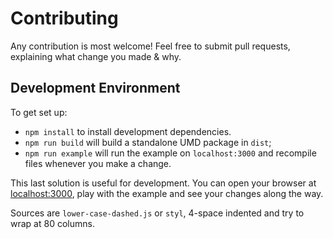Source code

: # Contributing

Any contribution is most welcome! Feel free to submit pull requests,
explaining what change you made & why.

## Development Environment

To get set up:

  * `npm install` to install development dependencies.
  * `npm run build` will build a standalone UMD package in `dist`;
  * `npm run example` will run the example on `localhost:3000` and recompile
    files whenever you make a change.

This last solution is useful for development. You can open your browser at
[localhost:3000](http://localhost:3000/), play with the example and see your
changes along the way.

Sources are `lower-case-dashed.js` or `styl`, 4-space indented and try to wrap
at 80 columns.
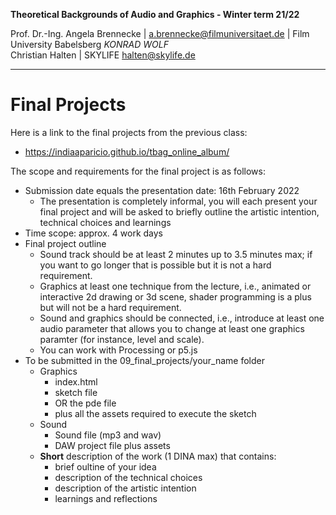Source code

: <!-- ---  
title: Theoretical Backgrounds of Audio and Graphics
author: Angela Brennecke
affiliation: Film University Babelsberg KONRAD WOLF
date: Winter term 20/21
---   -->
**Theoretical Backgrounds of Audio and Graphics - Winter term 21/22**

Prof. Dr.-Ing. Angela Brennecke | a.brennecke@filmuniversitaet.de | Film University Babelsberg *KONRAD WOLF*   
Christian Halten | SKYLIFE <halten@skylife.de>  

---

# Final Projects

Here is a link to the final projects from the previous class:
- https://indiaaparicio.github.io/tbag_online_album/

The scope and requirements for the final project is as follows:
- Submission date equals the presentation date: 16th February 2022
  - The presentation is completely informal, you will each present your final project and will be asked to briefly outline the artistic intention, technical choices and learnings 
- Time scope: approx. 4 work days 
- Final project outline
  - Sound track should be at least 2 minutes up to 3.5 minutes max; if you want to go longer that is possible but it is not a hard requirement.
  - Graphics at least one technique from the lecture, i.e., animated or interactive 2d drawing or 3d scene, shader programming is a plus but will not be a hard requirement.
  - Sound and graphics should be connected, i.e., introduce at least one audio parameter that allows you to change at least one graphics paramter (for instance, level and scale).
  - You can work with Processing or p5.js
- To be submitted in the 09_final_projects/your_name folder
  - Graphics
    - index.html
    - sketch file
    - OR the pde file 
    - plus all the assets required to execute the sketch
  - Sound
    - Sound file (mp3 and wav)
    - DAW project file plus assets
  - **Short** description of the work (1 DINA max) that contains:
    - brief oultine of your idea
    - description of the technical choices
    - description of the artistic intention
    - learnings and reflections
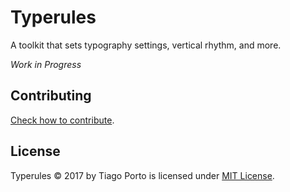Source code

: # Typerules

A toolkit that sets typography settings, vertical rhythm, and more.

_Work in Progress_

## Contributing

[Check how to contribute](https://github.com/tiagoporto/.github/blob/main/CONTRIBUTING.md).

## License

Typerules © 2017 by Tiago Porto is licensed under [MIT License](LICENSE).
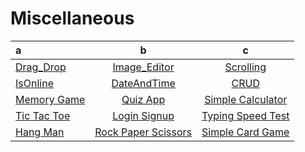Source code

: # Miscellaneous
| a|b|c
| :-- |:--:| :--:|
|  [Drag_Drop](https://tahataha579.github.io/Miscellaneous/Drag%20And%20Drop/Drag_Drop.html)  |  [Image_Editor](https://tahataha579.github.io/Miscellaneous/Image_Editor/Image_Editor.html) | [Scrolling](https://tahataha579.github.io/Miscellaneous/Scrolling/scrolling.html) |
|  [IsOnline](https://tahataha579.github.io/Miscellaneous/isOnline/isOnline.html) |  [DateAndTime](https://tahataha579.github.io/Miscellaneous/DateAndTime/DateAndTime.html)|  [CRUD](https://tahataha579.github.io/Miscellaneous/CRUD/crud.html) |
|  [Memory Game](https://tahataha579.github.io/Miscellaneous/Memory%20Game/Tutorials_8.html) |  [Quiz App](https://tahataha579.github.io/Miscellaneous/Quiz%20App/Quiz_App.html) |  [Simple Calculator](https://tahataha579.github.io/Miscellaneous/Calculator/Calculator.html) |
|  [Tic Tac Toe](https://tahataha579.github.io/Miscellaneous/Tic%20Tac%20Toe/Tic_Tac_Toe.html) | [Login Signup](https://tahataha579.github.io/Miscellaneous/Login_Signup/login_signup.html) | [Typing Speed Test](https://tahataha579.github.io/Miscellaneous/Typing%20Speed%20Test/Typing_Speed_Test.html) | 
[Hang Man](https://tahataha579.github.io/Miscellaneous/HangMan/index.html) |[Rock Paper Scissors](https://tahataha579.github.io/Miscellaneous/Rock%20Paper%20Scissors/index.html) |  [Simple Card Game](https://tahataha579.github.io/Miscellaneous/Simple_Card_Game/index.html)
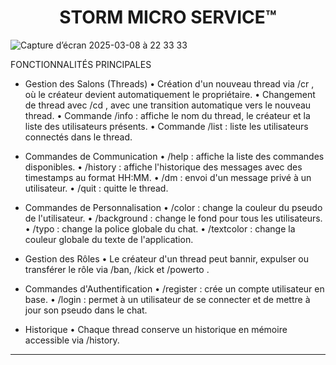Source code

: <h1 align="center">
STORM MICRO SERVICE™
</h1>

![Capture d’écran 2025-03-08 à 22 33 33](https://github.com/DALM1/STORM-MICRO/releases/download/1.0/Capture.d.ecran.2025-03-09.a.19.51.37.png)


 FONCTIONNALITÉS PRINCIPALES

- Gestion des Salons (Threads)
  • Création d'un nouveau thread via /cr <nom> <pass>, où le créateur devient automatiquement le propriétaire.
  • Changement de thread avec /cd <nom> <pass>, avec une transition automatique vers le nouveau thread.
  • Commande /info : affiche le nom du thread, le créateur et la liste des utilisateurs présents.
  • Commande /list : liste les utilisateurs connectés dans le thread.

- Commandes de Communication
  • /help : affiche la liste des commandes disponibles.
  • /history : affiche l'historique des messages avec des timestamps au format HH:MM.
  • /dm <pseudo> <message> : envoi d'un message privé à un utilisateur.
  • /quit : quitte le thread.

- Commandes de Personnalisation
  • /color <couleur> : change la couleur du pseudo de l'utilisateur.
  • /background <url> : change le fond pour tous les utilisateurs.
  • /typo <font> : change la police globale du chat.
  • /textcolor <couleur> : change la couleur globale du texte de l'application.

- Gestion des Rôles
  • Le créateur d'un thread peut bannir, expulser ou transférer le rôle via /ban, /kick et /powerto <pseudo>.

- Commandes d'Authentification
  • /register <email> <password> <pseudo> : crée un compte utilisateur en base.
  • /login <email> <password> : permet à un utilisateur de se connecter et de mettre à jour son pseudo dans le chat.

- Historique
  • Chaque thread conserve un historique en mémoire accessible via /history.

--------------------------------------------------
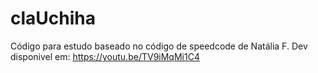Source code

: # claUchiha
Código para estudo baseado no código de speedcode de Natália F. Dev
disponivel em: https://youtu.be/TV9iMqMi1C4
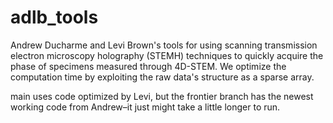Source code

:# adlb_tools

Andrew Ducharme and Levi Brown's tools for using scanning transmission electron microscopy holography (STEMH) techniques to quickly acquire the phase of specimens measured through 4D-STEM. We optimize the computation time by exploiting the raw data's structure as a sparse array.

main uses code optimized by Levi, but the frontier branch has the newest working code from Andrew–it just might take a little longer to run.
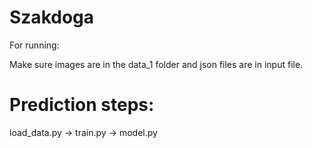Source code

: # Szakdoga

For running:

Make sure images are in the data_1 folder and json files are in input file.

# Prediction steps:

load_data.py ->
train.py ->
model.py

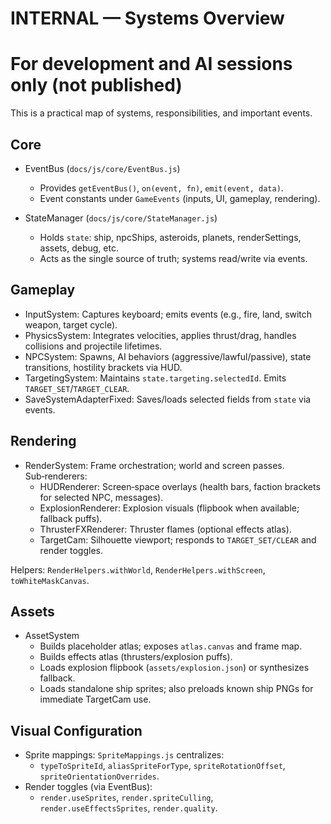 # INTERNAL — Systems Overview
# For development and AI sessions only (not published)

This is a practical map of systems, responsibilities, and important events.

## Core

- EventBus (`docs/js/core/EventBus.js`)
  - Provides `getEventBus()`, `on(event, fn)`, `emit(event, data)`.
  - Event constants under `GameEvents` (inputs, UI, gameplay, rendering).

- StateManager (`docs/js/core/StateManager.js`)
  - Holds `state`: ship, npcShips, asteroids, planets, renderSettings, assets, debug, etc.
  - Acts as the single source of truth; systems read/write via events.

## Gameplay

- InputSystem: Captures keyboard; emits events (e.g., fire, land, switch weapon, target cycle).
- PhysicsSystem: Integrates velocities, applies thrust/drag, handles collisions and projectile lifetimes.
- NPCSystem: Spawns, AI behaviors (aggressive/lawful/passive), state transitions, hostility brackets via HUD.
- TargetingSystem: Maintains `state.targeting.selectedId`. Emits `TARGET_SET`/`TARGET_CLEAR`.
- SaveSystemAdapterFixed: Saves/loads selected fields from `state` via events.

## Rendering

- RenderSystem: Frame orchestration; world and screen passes. Sub‑renderers:
  - HUDRenderer: Screen‑space overlays (health bars, faction brackets for selected NPC, messages).
  - ExplosionRenderer: Explosion visuals (flipbook when available; fallback puffs).
  - ThrusterFXRenderer: Thruster flames (optional effects atlas).
  - TargetCam: Silhouette viewport; responds to `TARGET_SET/CLEAR` and render toggles.

Helpers: `RenderHelpers.withWorld`, `RenderHelpers.withScreen`, `toWhiteMaskCanvas`.

## Assets

- AssetSystem
  - Builds placeholder atlas; exposes `atlas.canvas` and frame map.
  - Builds effects atlas (thrusters/explosion puffs).
  - Loads explosion flipbook (`assets/explosion.json`) or synthesizes fallback.
  - Loads standalone ship sprites; also preloads known ship PNGs for immediate TargetCam use.

## Visual Configuration

- Sprite mappings: `SpriteMappings.js` centralizes:
  - `typeToSpriteId`, `aliasSpriteForType`, `spriteRotationOffset`, `spriteOrientationOverrides`.
- Render toggles (via EventBus):
  - `render.useSprites`, `render.spriteCulling`, `render.useEffectsSprites`, `render.quality`.
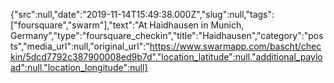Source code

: {"src":null,"date":"2019-11-14T15:49:38.000Z","slug":null,"tags":["foursquare","swarm"],"text":"At Haidhausen in Munich, Germany","type":"foursquare_checkin","title":"Haidhausen","category":"posts","media_url":null,"original_url":"https://www.swarmapp.com/bascht/checkin/5dcd7792c387900008ed9b7d","location_latitude":null,"additional_payload":null,"location_longitude":null}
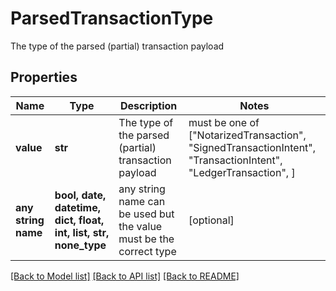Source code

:# ParsedTransactionType

The type of the parsed (partial) transaction payload

## Properties
Name | Type | Description | Notes
------------ | ------------- | ------------- | -------------
**value** | **str** | The type of the parsed (partial) transaction payload |  must be one of ["NotarizedTransaction", "SignedTransactionIntent", "TransactionIntent", "LedgerTransaction", ]
**any string name** | **bool, date, datetime, dict, float, int, list, str, none_type** | any string name can be used but the value must be the correct type | [optional]

[[Back to Model list]](../README.md#documentation-for-models) [[Back to API list]](../README.md#documentation-for-api-endpoints) [[Back to README]](../README.md)


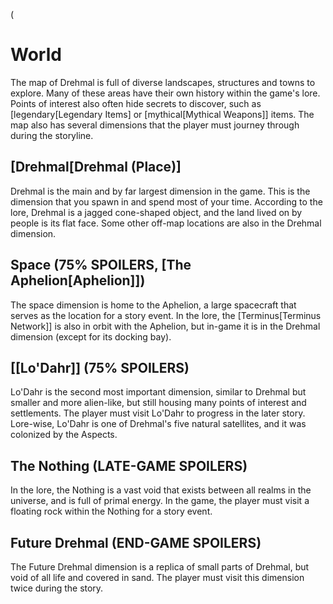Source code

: (

# World

The map of Drehmal is full of diverse landscapes, structures and towns to explore. Many of these areas have their own history within the game's lore. Points of interest also often hide secrets to discover, such as [legendary[Legendary Items] or [mythical[Mythical Weapons]] items. The map also has several dimensions that the player must journey through during the storyline.

## [Drehmal[Drehmal (Place)]

Drehmal is the main and by far largest dimension in the game. This is the dimension that you spawn in and spend most of your time. According to the lore, Drehmal is a jagged cone-shaped object, and the land lived on by people is its flat face. Some other off-map locations are also in the Drehmal dimension.

## Space (75% SPOILERS, [The Aphelion[Aphelion]])

The space dimension is home to the Aphelion, a large spacecraft that serves as the location for a story event. In the lore, the [Terminus[Terminus Network]] is also in orbit with the Aphelion, but in-game it is in the Drehmal dimension (except for its docking bay).

## [[Lo'Dahr]] (75% SPOILERS)

Lo'Dahr is the second most important dimension, similar to Drehmal but smaller and more alien-like, but still housing many points of interest and settlements. The player must visit Lo'Dahr to progress in the later story. Lore-wise, Lo'Dahr is one of Drehmal's five natural satellites, and it was colonized by the Aspects.

## The Nothing (LATE-GAME SPOILERS)

In the lore, the Nothing is a vast void that exists between all realms in the universe, and is full of primal energy. In the game, the player must visit a floating rock within the Nothing for a story event.

## Future Drehmal (END-GAME SPOILERS)

The Future Drehmal dimension is a replica of small parts of Drehmal, but void of all life and covered in sand. The player must visit this dimension twice during the story.
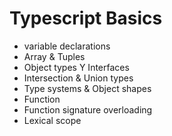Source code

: # Typescript Basics

- variable declarations
- Array & Tuples
- Object types Y Interfaces
- Intersection & Union types
- Type systems & Object shapes
- Function
- Function signature overloading
- Lexical scope
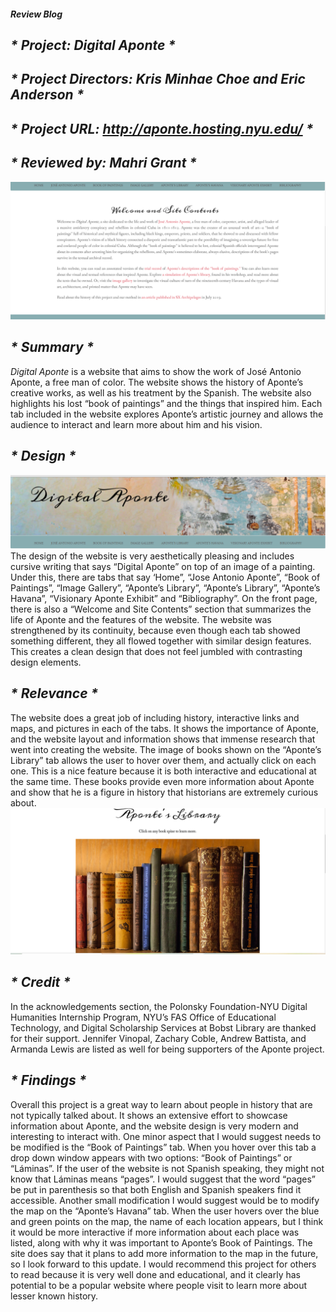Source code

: #### _Review Blog_ ####
## _* Project: Digital Aponte *_ ##
## _* Project Directors: Kris Minhae Choe and Eric Anderson *_ ##
## _* Project URL: http://aponte.hosting.nyu.edu/ *_ ##
## _* Reviewed by:  Mahri Grant *_ ##
![Screenshot (3).png](https://github.com/mahrigrant/mahrigrant/blob/main/images/Screenshot%20(3).png)
## _* Summary *_ ##
_Digital Aponte_ is a website that aims to show the work of José Antonio Aponte, a free man of color. The website shows the history of Aponte’s creative works, as well as his treatment by the Spanish. The website also highlights his lost “book of paintings” and the things that inspired him. Each tab included in the website explores Aponte’s artistic journey and allows the audience to interact and learn more about him and his vision. 

## _* Design *_ ##
![Screenshot (5).png](https://github.com/mahrigrant/mahrigrant/blob/main/images/Screenshot%20(5).png)
The design of the website is very aesthetically pleasing and includes cursive writing that says “Digital Aponte” on top of an image of a painting. Under this, there are tabs that say ‘Home”, “Jose Antonio Aponte”, “Book of Paintings”, “Image Gallery”, “Aponte’s Library”, “Aponte’s Library”, “Aponte’s Havana”, “Visionary Aponte Exhibit” and “Bibliography”. On the front page, there is also a “Welcome and Site Contents” section that summarizes the life of Aponte and the features of the website. The website was strengthened by its continuity, because even though each tab showed something different, they all flowed together with similar design features. This creates a clean design that does not feel jumbled with contrasting design elements. 
 
## _* Relevance *_ ##
The website does a great job of including history, interactive links and maps, and pictures in each of the tabs. It shows the importance of Aponte, and the website layout and information shows that immense research that went into creating the website. The image of books shown on the “Aponte’s Library” tab allows the user to hover over them, and actually click on each one. This is a nice feature because it is both interactive and educational at the same time. These books provide even more information about Aponte and show that he is a figure in history that historians are extremely curious about. 
![Screenshot (9).png](https://github.com/mahrigrant/mahrigrant/blob/main/images/Screenshot%20(9).png)
## _* Credit *_ ##
In the acknowledgements section, the Polonsky Foundation-NYU Digital Humanities Internship Program, NYU’s FAS Office of Educational Technology, and Digital Scholarship Services at Bobst Library are thanked for their support. Jennifer Vinopal, Zachary Coble, Andrew Battista, and Armanda Lewis are listed as well for being supporters of the Aponte project.

## _* Findings *_ ##
Overall this project is a great way to learn about people in history that are not typically talked about. It shows an extensive effort to showcase information about Aponte, and the website design is very modern and interesting to interact with. One minor aspect that I would suggest needs to be modified is the “Book of Paintings” tab. When you hover over this tab a drop down window appears with two options: “Book of Paintings” or “Láminas”. If the user of the website is not Spanish speaking, they might not know that Láminas means “pages”. I would suggest that the word “pages” be put in parenthesis so that both English and Spanish speakers find it accessible. Another small modification I would suggest would be to modify the map on the “Aponte’s Havana” tab. When the user hovers over the blue and green points on the map, the name of each location appears, but I think it would be more interactive if more information about each place was listed, along with why it was important to Aponte’s Book of Paintings. The site does say that it plans to add more information to the map in the future, so I look forward to this update. I would recommend this project for others to read because it is very well done and educational, and it clearly has potential to be a popular website where people visit to learn more about lesser known history.
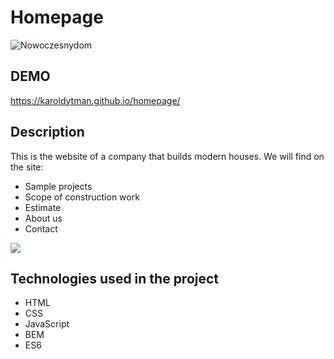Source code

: # Homepage

![Nowoczesnydom](https://encrypted-tbn0.gstatic.com/images?q=tbn:ANd9GcSpVyPx66Hq1RvQ1nH8Mc9m4MJYrUdUe8-EJA&usqp=CAU)

## DEMO

https://karoldytman.github.io/homepage/
 
 ## Description
 
 This is the website of a company that builds modern houses.
 We will find on the site:
 - Sample projects
 - Scope of construction work
 - Estimate
 - About us
 - Contact
 <img src = "https://github.com/karoldytman/homepage/blob/main/images/AnimationHomepage.gif">
 
## Technologies used in the project
- HTML
- CSS
- JavaScript
- BEM
- ES6
 
 
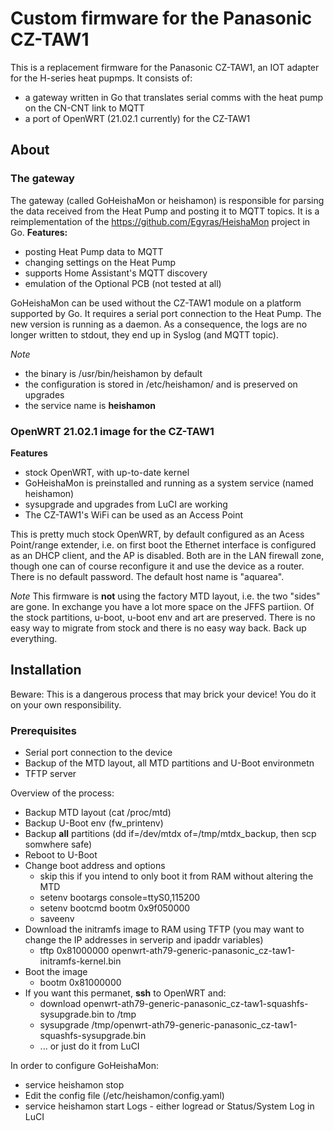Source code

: # Custom firmware for the Panasonic CZ-TAW1
This is a replacement firmware for the Panasonic CZ-TAW1, an IOT adapter for the H-series heat pupmps.
It consists of:
* a gateway written in Go that translates serial comms with the heat pump on the CN-CNT link to MQTT
* a port of OpenWRT (21.02.1 currently) for the CZ-TAW1

## About
### The gateway
The gateway (called GoHeishaMon or heishamon) is responsible for parsing the data received from the Heat Pump and posting it to MQTT topics. It is a reimplementation of the https://github.com/Egyras/HeishaMon project in Go.
**Features:**
* posting Heat Pump data to MQTT
* changing settings on the Heat Pump
* supports Home Assistant's MQTT discovery
* emulation of the Optional PCB (not tested at all)
 
GoHeishaMon can be used without the CZ-TAW1 module on a platform supported by Go. It requires a serial port connection to the Heat Pump.
The new version is running as a daemon. As a consequence, the logs are no longer written to stdout, they end up in Syslog (and MQTT topic).

*Note*
* the binary is /usr/bin/heishamon by default
* the configuration is stored in /etc/heishamon/ and is preserved on upgrades
* the service name is **heishamon**

### OpenWRT 21.02.1 image for the CZ-TAW1

**Features**
* stock OpenWRT, with up-to-date kernel
* GoHeishaMon is preinstalled and running as a system service (named heishamon) 
* sysupgrade and upgrades from LuCI are working
* The CZ-TAW1's WiFi can be used as an Access Point

This is pretty much stock OpenWRT, by default configured as an Acess Point/range extender, i.e. on first boot the Ethernet interface is configured as an DHCP client, and the AP is disabled. Both are in the LAN firewall zone, though one can of course reconfigure it and use the device as a router.
There is no default password. The default host name is "aquarea".

*Note*
This firmware is **not** using the factory MTD layout, i.e. the two "sides" are gone. In exchange you have a lot more space on the JFFS partiion. Of the stock partitions, u-boot, u-boot env and art are preserved. There is no easy way to migrate from stock and there is no easy way back. Back up everything.

## Installation
Beware: This is a dangerous process that may brick your device! You do it on your own responsibility.

### Prerequisites
* Serial port connection to the device
* Backup of the MTD layout, all MTD partitions and U-Boot environmetn
* TFTP server

Overview of the process:
* Backup MTD layout (cat /proc/mtd)
* Backup U-Boot env (fw_printenv)
* Backup **all** partitions (dd if=/dev/mtdx of=/tmp/mtdx_backup, then scp somwhere safe)
* Reboot to U-Boot
* Change boot address and options
    * skip this if you intend to only boot it from RAM without altering the MTD
    * setenv bootargs console=ttyS0,115200
    * setenv bootcmd bootm 0x9f050000
    * saveenv
* Download the initramfs image to RAM using TFTP (you may want to change the IP addresses in serverip and ipaddr variables)
    * tftp 0x81000000 openwrt-ath79-generic-panasonic_cz-taw1-initramfs-kernel.bin
* Boot the image
    * bootm 0x81000000
* If you want this permanet, **ssh** to OpenWRT and:
    * download openwrt-ath79-generic-panasonic_cz-taw1-squashfs-sysupgrade.bin to /tmp
    * sysupgrade /tmp/openwrt-ath79-generic-panasonic_cz-taw1-squashfs-sysupgrade.bin
    * ... or just do it from LuCI

In order to configure GoHeishaMon:
* service heishamon stop
* Edit the config file (/etc/heishamon/config.yaml)
* service heishamon start
Logs - either logread or Status/System Log in LuCI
--- --- ---
**Assigned task:**
From the data above, return every line from the line that has "# For development" up to and including the line that has "- TargetingSystem: Maintains", exactly.

**Solution to this problem:**
# For development and AI sessions only (not published)

This is a practical map of systems, responsibilities, and important events.

## Core

- EventBus (`docs/js/core/EventBus.js`)
  - Provides `getEventBus()`, `on(event, fn)`, `emit(event, data)`.
  - Event constants under `GameEvents` (inputs, UI, gameplay, rendering).

- StateManager (`docs/js/core/StateManager.js`)
  - Holds `state`: ship, npcShips, asteroids, planets, renderSettings, assets, debug, etc.
  - Acts as the single source of truth; systems read/write via events.

## Gameplay

- InputSystem: Captures keyboard; emits events (e.g., fire, land, switch weapon, target cycle).
- PhysicsSystem: Integrates velocities, applies thrust/drag, handles collisions and projectile lifetimes.
- NPCSystem: Spawns, AI behaviors (aggressive/lawful/passive), state transitions, hostility brackets via HUD.
- TargetingSystem: Maintains `state.targeting.selectedId`. Emits `TARGET_SET`/`TARGET_CLEAR`.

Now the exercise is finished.